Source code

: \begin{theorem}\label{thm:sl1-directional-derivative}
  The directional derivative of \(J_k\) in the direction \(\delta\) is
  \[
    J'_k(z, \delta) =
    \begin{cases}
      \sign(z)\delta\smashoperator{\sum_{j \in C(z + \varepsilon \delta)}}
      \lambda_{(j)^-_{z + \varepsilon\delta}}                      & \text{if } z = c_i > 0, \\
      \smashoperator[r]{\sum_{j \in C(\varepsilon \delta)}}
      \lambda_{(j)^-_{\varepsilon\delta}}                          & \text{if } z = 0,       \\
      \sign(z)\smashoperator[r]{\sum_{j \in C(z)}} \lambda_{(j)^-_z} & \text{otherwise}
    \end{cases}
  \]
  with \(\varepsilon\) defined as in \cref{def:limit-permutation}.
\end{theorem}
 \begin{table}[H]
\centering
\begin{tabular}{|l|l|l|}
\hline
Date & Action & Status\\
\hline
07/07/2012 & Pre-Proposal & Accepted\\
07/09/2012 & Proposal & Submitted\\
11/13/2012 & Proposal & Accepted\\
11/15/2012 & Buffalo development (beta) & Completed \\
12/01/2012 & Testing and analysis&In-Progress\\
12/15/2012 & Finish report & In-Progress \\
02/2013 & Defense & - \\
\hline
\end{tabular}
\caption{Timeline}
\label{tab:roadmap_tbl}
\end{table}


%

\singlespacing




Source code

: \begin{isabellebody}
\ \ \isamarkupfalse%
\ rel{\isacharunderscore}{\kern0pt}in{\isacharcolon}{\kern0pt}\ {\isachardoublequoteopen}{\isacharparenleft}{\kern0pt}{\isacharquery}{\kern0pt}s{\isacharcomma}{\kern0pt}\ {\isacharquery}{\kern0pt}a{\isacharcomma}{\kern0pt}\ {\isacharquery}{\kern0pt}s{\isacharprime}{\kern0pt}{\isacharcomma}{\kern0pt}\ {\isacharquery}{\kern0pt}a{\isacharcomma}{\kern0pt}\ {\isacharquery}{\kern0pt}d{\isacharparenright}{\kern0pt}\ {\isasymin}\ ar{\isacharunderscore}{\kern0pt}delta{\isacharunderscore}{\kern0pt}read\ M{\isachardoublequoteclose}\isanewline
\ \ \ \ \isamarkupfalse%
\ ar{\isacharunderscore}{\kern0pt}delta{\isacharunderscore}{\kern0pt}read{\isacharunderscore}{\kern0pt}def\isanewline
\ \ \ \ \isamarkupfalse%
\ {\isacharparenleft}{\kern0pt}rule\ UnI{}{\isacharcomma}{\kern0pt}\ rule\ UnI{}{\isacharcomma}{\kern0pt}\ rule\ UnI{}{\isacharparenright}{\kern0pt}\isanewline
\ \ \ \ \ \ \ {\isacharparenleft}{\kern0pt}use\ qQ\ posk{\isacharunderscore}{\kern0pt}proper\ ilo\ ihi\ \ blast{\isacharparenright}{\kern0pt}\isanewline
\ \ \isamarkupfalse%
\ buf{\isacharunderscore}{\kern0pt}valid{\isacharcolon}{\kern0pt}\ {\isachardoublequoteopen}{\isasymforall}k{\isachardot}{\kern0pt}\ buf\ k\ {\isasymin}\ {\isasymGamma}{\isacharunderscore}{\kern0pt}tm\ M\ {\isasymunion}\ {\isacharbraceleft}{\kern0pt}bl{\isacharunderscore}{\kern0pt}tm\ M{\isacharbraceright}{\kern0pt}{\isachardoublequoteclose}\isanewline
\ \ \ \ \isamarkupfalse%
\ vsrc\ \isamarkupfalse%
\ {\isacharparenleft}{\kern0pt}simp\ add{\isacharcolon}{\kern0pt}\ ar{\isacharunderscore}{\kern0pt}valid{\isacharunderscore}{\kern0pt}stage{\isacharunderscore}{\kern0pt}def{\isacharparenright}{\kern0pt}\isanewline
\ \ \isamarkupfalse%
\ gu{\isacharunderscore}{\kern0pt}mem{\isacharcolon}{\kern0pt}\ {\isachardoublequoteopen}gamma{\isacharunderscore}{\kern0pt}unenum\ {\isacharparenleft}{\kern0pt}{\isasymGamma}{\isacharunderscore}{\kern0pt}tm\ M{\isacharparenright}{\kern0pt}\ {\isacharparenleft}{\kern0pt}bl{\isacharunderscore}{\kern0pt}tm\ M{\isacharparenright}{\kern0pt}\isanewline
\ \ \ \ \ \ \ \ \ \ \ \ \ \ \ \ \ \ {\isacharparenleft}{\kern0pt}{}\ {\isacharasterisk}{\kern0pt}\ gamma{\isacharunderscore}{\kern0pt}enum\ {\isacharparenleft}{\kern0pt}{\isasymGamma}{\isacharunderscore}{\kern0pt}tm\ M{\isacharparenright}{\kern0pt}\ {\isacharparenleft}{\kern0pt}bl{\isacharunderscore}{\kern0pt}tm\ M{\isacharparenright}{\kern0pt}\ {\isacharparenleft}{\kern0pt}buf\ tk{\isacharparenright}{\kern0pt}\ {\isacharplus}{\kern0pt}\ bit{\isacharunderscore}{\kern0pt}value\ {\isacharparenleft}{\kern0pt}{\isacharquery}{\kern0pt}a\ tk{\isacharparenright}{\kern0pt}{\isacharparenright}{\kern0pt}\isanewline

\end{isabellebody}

····················

Aim of the task – Every line above in which the word "isacharcomma" occurs is to be copied.

Task solution –
\ rel{\isacharunderscore}{\kern0pt}in{\isacharcolon}{\kern0pt}\ {\isachardoublequoteopen}{\isacharparenleft}{\kern0pt}{\isacharquery}{\kern0pt}s{\isacharcomma}{\kern0pt}\ {\isacharquery}{\kern0pt}a{\isacharcomma}{\kern0pt}\ {\isacharquery}{\kern0pt}s{\isacharprime}{\kern0pt}{\isacharcomma}{\kern0pt}\ {\isacharquery}{\kern0pt}a{\isacharcomma}{\kern0pt}\ {\isacharquery}{\kern0pt}d{\isacharparenright}{\kern0pt}\ {\isasymin}\ ar{\isacharunderscore}{\kern0pt}delta{\isacharunderscore}{\kern0pt}read\ M{\isachardoublequoteclose}\isanewline
\ {\isacharparenleft}{\kern0pt}rule\ UnI{}{\isacharcomma}{\kern0pt}\ rule\ UnI{}{\isacharcomma}{\kern0pt}\ rule\ UnI{}{\isacharparenright}{\kern0pt}\isanewline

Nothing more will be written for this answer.